Task to carry out: Reproduce every record exactly.

Records from a collection:
◆ ◆ ◆

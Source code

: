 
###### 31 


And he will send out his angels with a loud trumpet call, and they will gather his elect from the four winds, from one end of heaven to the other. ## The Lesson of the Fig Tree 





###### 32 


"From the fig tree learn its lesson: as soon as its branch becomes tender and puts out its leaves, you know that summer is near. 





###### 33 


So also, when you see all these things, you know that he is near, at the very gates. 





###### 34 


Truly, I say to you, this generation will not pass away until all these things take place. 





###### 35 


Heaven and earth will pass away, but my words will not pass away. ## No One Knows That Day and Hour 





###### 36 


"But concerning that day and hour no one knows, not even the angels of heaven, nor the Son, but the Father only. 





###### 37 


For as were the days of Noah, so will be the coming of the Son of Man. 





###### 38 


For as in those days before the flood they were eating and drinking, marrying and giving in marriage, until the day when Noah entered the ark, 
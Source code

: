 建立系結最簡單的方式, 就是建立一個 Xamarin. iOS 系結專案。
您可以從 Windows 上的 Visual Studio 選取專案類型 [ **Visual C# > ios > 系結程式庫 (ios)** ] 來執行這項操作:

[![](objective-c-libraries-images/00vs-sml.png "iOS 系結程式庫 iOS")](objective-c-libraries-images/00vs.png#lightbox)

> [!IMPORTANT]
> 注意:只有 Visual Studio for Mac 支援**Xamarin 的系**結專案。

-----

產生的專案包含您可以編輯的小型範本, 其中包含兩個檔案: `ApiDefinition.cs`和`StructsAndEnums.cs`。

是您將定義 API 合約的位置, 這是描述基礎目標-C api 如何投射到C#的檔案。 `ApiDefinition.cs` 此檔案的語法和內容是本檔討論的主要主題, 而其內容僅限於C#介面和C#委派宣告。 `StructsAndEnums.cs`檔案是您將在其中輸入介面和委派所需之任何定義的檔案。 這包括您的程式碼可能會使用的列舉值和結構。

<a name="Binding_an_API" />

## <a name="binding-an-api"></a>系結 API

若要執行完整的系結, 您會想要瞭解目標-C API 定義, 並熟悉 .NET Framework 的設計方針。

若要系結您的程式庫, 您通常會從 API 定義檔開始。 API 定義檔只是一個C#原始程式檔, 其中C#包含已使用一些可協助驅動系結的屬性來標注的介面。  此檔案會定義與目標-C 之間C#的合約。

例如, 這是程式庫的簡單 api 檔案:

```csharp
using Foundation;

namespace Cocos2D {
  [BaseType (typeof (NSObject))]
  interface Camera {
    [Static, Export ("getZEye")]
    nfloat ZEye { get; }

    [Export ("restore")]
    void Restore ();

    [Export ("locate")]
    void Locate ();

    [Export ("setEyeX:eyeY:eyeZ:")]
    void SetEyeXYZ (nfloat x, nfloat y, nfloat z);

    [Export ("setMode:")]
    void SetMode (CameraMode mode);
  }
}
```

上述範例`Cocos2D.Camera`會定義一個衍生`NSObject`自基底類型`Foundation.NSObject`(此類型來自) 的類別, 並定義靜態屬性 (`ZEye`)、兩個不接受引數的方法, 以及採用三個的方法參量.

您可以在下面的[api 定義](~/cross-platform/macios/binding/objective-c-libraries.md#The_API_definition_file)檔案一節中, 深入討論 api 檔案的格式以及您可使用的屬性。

◆ ◆ ◆

Task solution:
Source code

: 
###### 31 


And he will send out his angels with a loud trumpet call, and they will gather his elect from the four winds, from one end of heaven to the other. ## The Lesson of the Fig Tree 





###### 32 


"From the fig tree learn its lesson: as soon as its branch becomes tender and puts out its leaves, you know that summer is near. 





###### 33 


So also, when you see all these things, you know that he is near, at the very gates. 





###### 34 


Truly, I say to you, this generation will not pass away until all these things take place. 





###### 35 


Heaven and earth will pass away, but my words will not pass away. ## No One Knows That Day and Hour 





###### 36 


"But concerning that day and hour no one knows, not even the angels of heaven, nor the Son, but the Father only. 





###### 37 


For as were the days of Noah, so will be the coming of the Son of Man. 





###### 38 


For as in those days before the flood they were eating and drinking, marrying and giving in marriage, until the day when Noah entered the ark, 
Source code

: 建立系結最簡單的方式, 就是建立一個 Xamarin. iOS 系結專案。
您可以從 Windows 上的 Visual Studio 選取專案類型 [ **Visual C# > ios > 系結程式庫 (ios)** ] 來執行這項操作:

[![](objective-c-libraries-images/00vs-sml.png "iOS 系結程式庫 iOS")](objective-c-libraries-images/00vs.png#lightbox)

> [!IMPORTANT]
> 注意:只有 Visual Studio for Mac 支援**Xamarin 的系**結專案。

-----

產生的專案包含您可以編輯的小型範本, 其中包含兩個檔案: `ApiDefinition.cs`和`StructsAndEnums.cs`。

是您將定義 API 合約的位置, 這是描述基礎目標-C api 如何投射到C#的檔案。 `ApiDefinition.cs` 此檔案的語法和內容是本檔討論的主要主題, 而其內容僅限於C#介面和C#委派宣告。 `StructsAndEnums.cs`檔案是您將在其中輸入介面和委派所需之任何定義的檔案。 這包括您的程式碼可能會使用的列舉值和結構。

<a name="Binding_an_API" />

## <a name="binding-an-api"></a>系結 API

若要執行完整的系結, 您會想要瞭解目標-C API 定義, 並熟悉 .NET Framework 的設計方針。

若要系結您的程式庫, 您通常會從 API 定義檔開始。 API 定義檔只是一個C#原始程式檔, 其中C#包含已使用一些可協助驅動系結的屬性來標注的介面。  此檔案會定義與目標-C 之間C#的合約。

例如, 這是程式庫的簡單 api 檔案:

```csharp
using Foundation;

namespace Cocos2D {
  [BaseType (typeof (NSObject))]
  interface Camera {
    [Static, Export ("getZEye")]
    nfloat ZEye { get; }

    [Export ("restore")]
    void Restore ();

    [Export ("locate")]
    void Locate ();

    [Export ("setEyeX:eyeY:eyeZ:")]
    void SetEyeXYZ (nfloat x, nfloat y, nfloat z);

    [Export ("setMode:")]
    void SetMode (CameraMode mode);
  }
}
```

上述範例`Cocos2D.Camera`會定義一個衍生`NSObject`自基底類型`Foundation.NSObject`(此類型來自) 的類別, 並定義靜態屬性 (`ZEye`)、兩個不接受引數的方法, 以及採用三個的方法參量.

您可以在下面的[api 定義](~/cross-platform/macios/binding/objective-c-libraries.md#The_API_definition_file)檔案一節中, 深入討論 api 檔案的格式以及您可使用的屬性。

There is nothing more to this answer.